From a model colliery to a museum
The Zollern colliery was built between 1898 and 1904 as a prestige object by the Gelsenkirchener Bergwerks AG, as a sign to competitors that it was the leading mining company on the market. The expensive building designs, the social pretensions and the technical innovations in the equipment were all meant to demonstrate the company’s power and representational ambitions. This “model colliery” was meant to demonstrate status.
After a brilliant start in the late years of the German Empire, decline soon set in. In the mid-1920s the new owners, the United Steel Works AG, announced the forthcoming end of production here. It was only the Second World War and the post-war era which gave the colliery a new boost. But in 1966, following the crisis in the coal industry, the Zollern colliery was closed for good.

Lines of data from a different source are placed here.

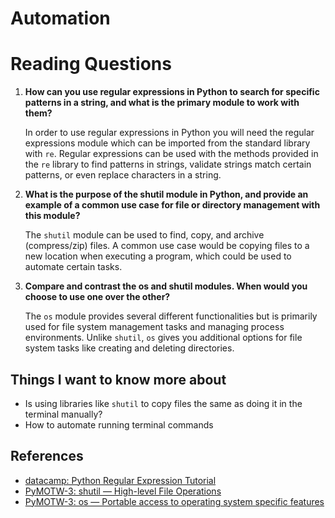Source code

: # Automation

# Reading Questions

1. **How can you use regular expressions in Python to search for specific patterns in a string, and what is the primary module to work with them?**

    In order to use regular expressions in Python you will need the regular expressions module which can be imported from the standard library with `re`. Regular expressions can be used with the methods provided in the `re` library to find patterns in strings, validate strings match certain patterns, or even replace characters in a string.

1. **What is the purpose of the shutil module in Python, and provide an example of a common use case for file or directory management with this module?**

    The `shutil` module can be used to find, copy, and archive (compress/zip) files. A common use case would be copying files to a new location when executing a program, which could be used to automate certain tasks.

1. **Compare and contrast the os and shutil modules. When would you choose to use one over the other?**

    The `os` module provides several different functionalities but is primarily used for file system management tasks and managing process environments. Unlike `shutil`, `os` gives you additional options for file system tasks like creating and deleting directories.

## Things I want to know more about

- Is using libraries like `shutil` to copy files the same as doing it in the terminal manually?
- How to automate running terminal commands

## References

- [datacamp: Python Regular Expression Tutorial](https://www.datacamp.com/tutorial/python-regular-expression-tutorial)
- [PyMOTW-3: shutil — High-level File Operations](https://pymotw.com/3/shutil/)
- [PyMOTW-3: os — Portable access to operating system specific features](https://pymotw.com/3/os/)
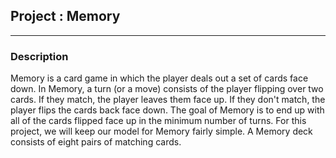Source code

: ## Project : Memory  
_____________________

### Description

Memory is a card game in which the player deals out a set of cards face down. In Memory, a turn (or a move) consists of the player flipping over two cards. If they match, the player leaves them face up. If they don't match, the player flips the cards back face down. The goal of Memory is to end up with all of the cards flipped face up in the minimum number of turns. For this project, we will keep our model for Memory fairly simple. A Memory deck consists of eight pairs of matching cards.


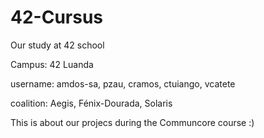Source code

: # 42-Cursus
Our study at 42 school

Campus: 42 Luanda

username: amdos-sa, pzau, cramos, ctuiango, vcatete

coalition: Aegis, Fénix-Dourada, Solaris


This is about our projecs during the Communcore course :)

It is indisputable that the colliery would have fallen victim to the vogue of demolition in the early years of structural transformation had the plans not been met by vehement protests from committed grass-roots opponents. Shortly before excavators arrived on the site to demolish the buildings the state conservation officer of the regional authority, the Landschaftsverband Westfalen-Lippe (LWL), saved the colliery from destruction by listing it. Thus the Zollern colliery became the first industrial building in Germany to be awarded the status of a monument. In 1981 the LWL integrated Zollern into its State Museum of Industrial Heritage.